Abstract Antibody-drug conjugates (ADCs) are approved for use in cancers. Cardiovascular adverse reaction is a fatal adverse reaction associated with ADCs. The incidence of adverse cardiac events about ADCs has not been fully studied. We aimed to assess differences in cardiotoxicity among cancer patients treated with different ADCs. An observational retrospective pharmacovigilance study of ADC-related adverse cardiac events was conducted based on the FDA Adverse Event Reporting System (FAERS) and Open tools for data mining and analysis of pharmacoVigilance data (OpenVigil 2.1) website.
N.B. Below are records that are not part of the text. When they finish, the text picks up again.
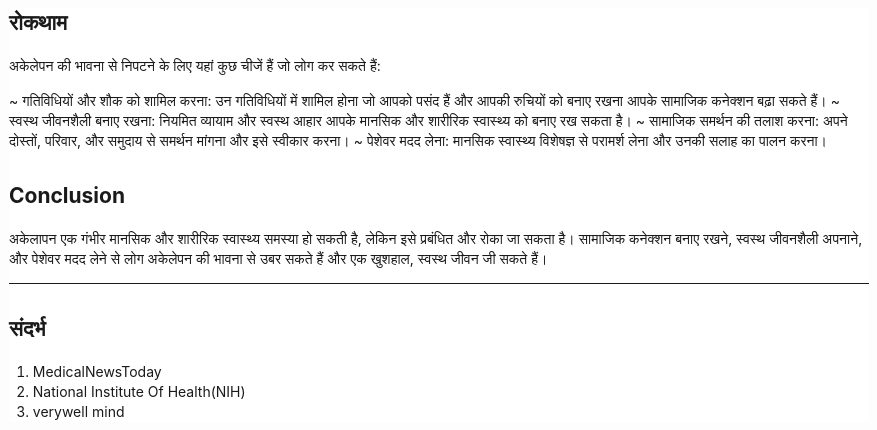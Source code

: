 
## रोकथाम


अकेलेपन की भावना से निपटने के लिए यहां कुछ चीजें हैं जो लोग कर सकते हैं:

~ गतिविधियों और शौक को शामिल करना: उन गतिविधियों में शामिल होना जो आपको पसंद हैं और आपकी रुचियों को बनाए रखना आपके सामाजिक कनेक्शन बढ़ा सकते हैं।
~ स्वस्थ जीवनशैली बनाए रखना: नियमित व्यायाम और स्वस्थ आहार आपके मानसिक और शारीरिक स्वास्थ्य को बनाए रख सकता है।
~ सामाजिक समर्थन की तलाश करना: अपने दोस्तों, परिवार, और समुदाय से समर्थन मांगना और इसे स्वीकार करना।
~ पेशेवर मदद लेना: मानसिक स्वास्थ्य विशेषज्ञ से परामर्श लेना और उनकी सलाह का पालन करना।

## Conclusion 

अकेलापन एक गंभीर मानसिक और शारीरिक स्वास्थ्य समस्या हो सकती है, लेकिन इसे प्रबंधित और रोका जा सकता है। सामाजिक कनेक्शन बनाए रखने, स्वस्थ जीवनशैली अपनाने, और पेशेवर मदद लेने से लोग अकेलेपन की भावना से उबर सकते हैं और एक खुशहाल, स्वस्थ जीवन जी सकते हैं।

---

## संदर्भ
1. MedicalNewsToday
2. National Institute Of Health(NIH)
3. verywell mind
We conducted a comprehensive search of articles published before 24 January 2024, using PubMed, Web of Science, Cochrane Library, Scopus, CINAHL, Embase databases, and the Clinical Trials website (https://clinicaltrials.gov). Primary outcomes include any cardiotoxicity. Secondary outcomes focused on heart failure. Network meta-analysis and subgroup analyses were conducted to synthesize results based on relative risk (RR) values. Surface under the cumulative ranking curve (SUCRA) values were calculated for risk ranking among ADCs according to the types and target of ADCs. A total of 1522 cases of cardiac adverse events from FAERS associated with ADC treatments. All ADCs showed disproportionate association in cardiac adverse events. Gender and age factors are considered to have an influential role in the cardiotoxicity induced by ADCs. The network meta-analysis showed that the overall incidence rate was 17.12% [95% confidence interval (CI): 13.36%, 20.88%]. Brentuximab vedotin has the RR value of 1.78 (95% CI: 1.13, 2.82). HER-2-targeted ADCs have the RR value of 0.61 (95% CI: 0.42, 0.89). Polatuzumab vedotin and enfortumab vedotin have SUCRA values of 82.6 and 22.0, respectively. The SUCRA values of ADC targeting FRα and TROP-2 were 75.6 and 18.8, respectively. Cardiac adverse events are associated with ADCs. ADCs targeting HER-2 show lower cardiac toxicity. Brentuximab vedotin is associated with higher cardiac toxicity. Polatuzumab vedotin has the highest risk for cardiac toxicity, and enfortumab vedotin has the lowest risk. ADC targeting FRα has the highest risk of cardiotoxicity, and ADC targeting TROP-2 has the lowest risk.